[Document images with source code]
* * * * * * *
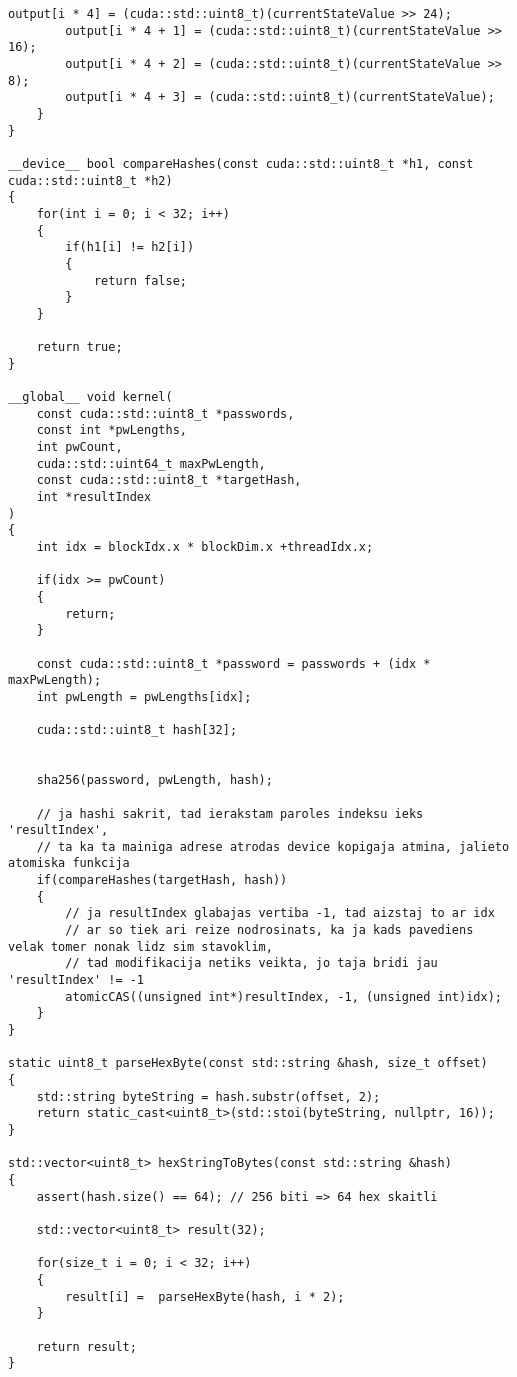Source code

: \documentclass[12pt]{report}%
\theoremstyle{definition}
\begin{document}
\begin{lstlisting}[caption={Paroļu lauzēja implementācija CUDA vidē},
  label=lst:cuda_impl,
  captionpos=t
  ]
        output[i * 4] = (cuda::std::uint8_t)(currentStateValue >> 24);
        output[i * 4 + 1] = (cuda::std::uint8_t)(currentStateValue >> 16);
        output[i * 4 + 2] = (cuda::std::uint8_t)(currentStateValue >> 8);
        output[i * 4 + 3] = (cuda::std::uint8_t)(currentStateValue);
    }
}

__device__ bool compareHashes(const cuda::std::uint8_t *h1, const cuda::std::uint8_t *h2)
{
    for(int i = 0; i < 32; i++)
    {
        if(h1[i] != h2[i])
        {
            return false;
        }
    }

    return true;
}

__global__ void kernel(
    const cuda::std::uint8_t *passwords,
    const int *pwLengths,
    int pwCount,
    cuda::std::uint64_t maxPwLength,
    const cuda::std::uint8_t *targetHash,
    int *resultIndex
)
{
    int idx = blockIdx.x * blockDim.x +threadIdx.x;

    if(idx >= pwCount)
    {
        return;
    }

    const cuda::std::uint8_t *password = passwords + (idx * maxPwLength);
    int pwLength = pwLengths[idx];

    cuda::std::uint8_t hash[32];


    sha256(password, pwLength, hash);

    // ja hashi sakrit, tad ierakstam paroles indeksu ieks 'resultIndex',
    // ta ka ta mainiga adrese atrodas device kopigaja atmina, jalieto atomiska funkcija
    if(compareHashes(targetHash, hash))
    {
        // ja resultIndex glabajas vertiba -1, tad aizstaj to ar idx
        // ar so tiek ari reize nodrosinats, ka ja kads pavediens velak tomer nonak lidz sim stavoklim,
        // tad modifikacija netiks veikta, jo taja bridi jau 'resultIndex' != -1
        atomicCAS((unsigned int*)resultIndex, -1, (unsigned int)idx);
    }
}

static uint8_t parseHexByte(const std::string &hash, size_t offset)
{
    std::string byteString = hash.substr(offset, 2);
    return static_cast<uint8_t>(std::stoi(byteString, nullptr, 16));
}

std::vector<uint8_t> hexStringToBytes(const std::string &hash)
{
    assert(hash.size() == 64); // 256 biti => 64 hex skaitli
    
    std::vector<uint8_t> result(32);

    for(size_t i = 0; i < 32; i++)
    {
        result[i] =  parseHexByte(hash, i * 2);
    }

    return result;
}



\end{lstlisting}
\end{document}
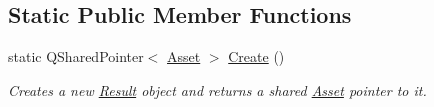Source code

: \subsection*{Static Public Member Functions}
\begin{DoxyCompactItemize}
\item 
\hypertarget{class_picto_1_1_result_aaf3921cfee9ca798787b2c186c1b15dc}{static Q\-Shared\-Pointer$<$ \hyperlink{class_picto_1_1_asset}{Asset} $>$ \hyperlink{class_picto_1_1_result_aaf3921cfee9ca798787b2c186c1b15dc}{Create} ()}\label{class_picto_1_1_result_aaf3921cfee9ca798787b2c186c1b15dc}

\begin{DoxyCompactList}\small\item\em Creates a new \hyperlink{class_picto_1_1_result}{Result} object and returns a shared \hyperlink{class_picto_1_1_asset}{Asset} pointer to it. \end{DoxyCompactList}\end{DoxyCompactItemize}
* * * * * * *
● EXERCISE REQUIREMENTS
From the entries above, return each line with the word "pwLengths" in it.

● SOLUTION TO THIS EXERCISE
    const int *pwLengths,
    int pwLength = pwLengths[idx];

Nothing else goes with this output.